A Comment About

‘Yes, We Can’ Still Help Honduras

July 21, 2009 - 12:07 am - by Dan Miller
Dan Miller
2009-07-24 17:58:18

Further Update

According to this article, former President Zelaya got to the border with Nicaragua but no further.
Police in riot gear waited a short distance over the border and a helicopter flew overhead as Zelaya approached.

The ousted president, a logging magnate who draws support from unions and leftists, called his family from the border, saying, “I am on the Honduran side.” His wife traveled with supporters from the capital, Tegucigalpa, but did not get close.

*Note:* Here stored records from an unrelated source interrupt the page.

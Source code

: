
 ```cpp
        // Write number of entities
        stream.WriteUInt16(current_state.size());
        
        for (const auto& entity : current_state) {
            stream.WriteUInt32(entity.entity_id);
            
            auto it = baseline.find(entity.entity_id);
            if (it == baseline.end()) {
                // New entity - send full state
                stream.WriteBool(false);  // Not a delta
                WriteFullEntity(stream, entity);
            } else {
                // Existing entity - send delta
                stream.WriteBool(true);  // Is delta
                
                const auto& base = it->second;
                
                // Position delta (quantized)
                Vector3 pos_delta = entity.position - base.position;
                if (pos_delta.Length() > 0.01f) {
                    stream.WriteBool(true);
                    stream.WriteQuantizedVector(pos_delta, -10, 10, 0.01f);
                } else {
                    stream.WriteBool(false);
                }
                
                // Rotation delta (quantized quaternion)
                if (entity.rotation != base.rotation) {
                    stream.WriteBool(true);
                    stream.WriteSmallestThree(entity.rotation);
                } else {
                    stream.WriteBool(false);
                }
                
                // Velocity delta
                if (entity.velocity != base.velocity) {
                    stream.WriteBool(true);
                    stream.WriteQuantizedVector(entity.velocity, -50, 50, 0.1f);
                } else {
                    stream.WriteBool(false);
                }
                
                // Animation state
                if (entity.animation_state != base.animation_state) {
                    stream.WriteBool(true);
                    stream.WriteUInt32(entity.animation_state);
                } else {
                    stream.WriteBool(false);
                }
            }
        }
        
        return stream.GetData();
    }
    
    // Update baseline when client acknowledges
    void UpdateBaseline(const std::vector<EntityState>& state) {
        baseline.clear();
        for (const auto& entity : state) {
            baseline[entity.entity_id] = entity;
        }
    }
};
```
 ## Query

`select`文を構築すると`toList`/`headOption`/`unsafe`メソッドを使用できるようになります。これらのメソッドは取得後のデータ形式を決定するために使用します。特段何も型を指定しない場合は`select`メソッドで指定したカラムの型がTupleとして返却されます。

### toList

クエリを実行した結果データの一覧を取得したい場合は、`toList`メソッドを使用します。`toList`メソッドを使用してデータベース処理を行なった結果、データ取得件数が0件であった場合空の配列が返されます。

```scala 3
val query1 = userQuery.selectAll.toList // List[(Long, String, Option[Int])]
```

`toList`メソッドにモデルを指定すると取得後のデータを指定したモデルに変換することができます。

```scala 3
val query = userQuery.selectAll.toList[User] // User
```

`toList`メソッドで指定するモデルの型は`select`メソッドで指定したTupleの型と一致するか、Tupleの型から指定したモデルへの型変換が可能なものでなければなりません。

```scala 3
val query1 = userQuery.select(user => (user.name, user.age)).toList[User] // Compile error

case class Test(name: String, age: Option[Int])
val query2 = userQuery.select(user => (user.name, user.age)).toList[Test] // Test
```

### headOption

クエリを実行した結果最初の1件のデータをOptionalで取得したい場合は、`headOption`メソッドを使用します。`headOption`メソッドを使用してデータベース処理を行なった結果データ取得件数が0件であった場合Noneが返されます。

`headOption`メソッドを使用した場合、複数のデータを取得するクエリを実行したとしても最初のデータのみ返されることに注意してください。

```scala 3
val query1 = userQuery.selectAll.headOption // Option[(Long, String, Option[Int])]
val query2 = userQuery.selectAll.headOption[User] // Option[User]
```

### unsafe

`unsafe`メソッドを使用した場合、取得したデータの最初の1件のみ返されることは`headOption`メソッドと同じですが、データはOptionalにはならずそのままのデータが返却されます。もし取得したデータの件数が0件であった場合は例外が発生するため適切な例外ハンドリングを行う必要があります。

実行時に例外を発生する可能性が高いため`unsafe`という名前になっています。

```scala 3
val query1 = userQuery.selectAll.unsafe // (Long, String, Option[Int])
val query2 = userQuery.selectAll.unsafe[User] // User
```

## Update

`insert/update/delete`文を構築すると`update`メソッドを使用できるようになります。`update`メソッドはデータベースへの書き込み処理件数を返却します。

Several hundred Hondurans trying to reach the border to greet him were kept several miles (km) back near the coffee town of El Paraiso. Some threw rocks, and troops tried to disperse them with teargas and sporadic shots in the air.

A Reuters photographer saw one police officer wounded in the head by a rock.

Triumphantly carrying a Honduran flag to the cheers of supporters below, about 150 people from Zelaya’s home department of Olancho arrived on the Nicaraguan side of the border some hours after Zelaya, having flaunted checkpoints and curfews by driving over mountains and hiking the last 8 miles though dirt roads, farms and trails.

Discussions in Costa Rica are apparently continuing to some extent, and Honduran officials are apparently considering various proposals advanced by Costa Rican President/Mediator Arias.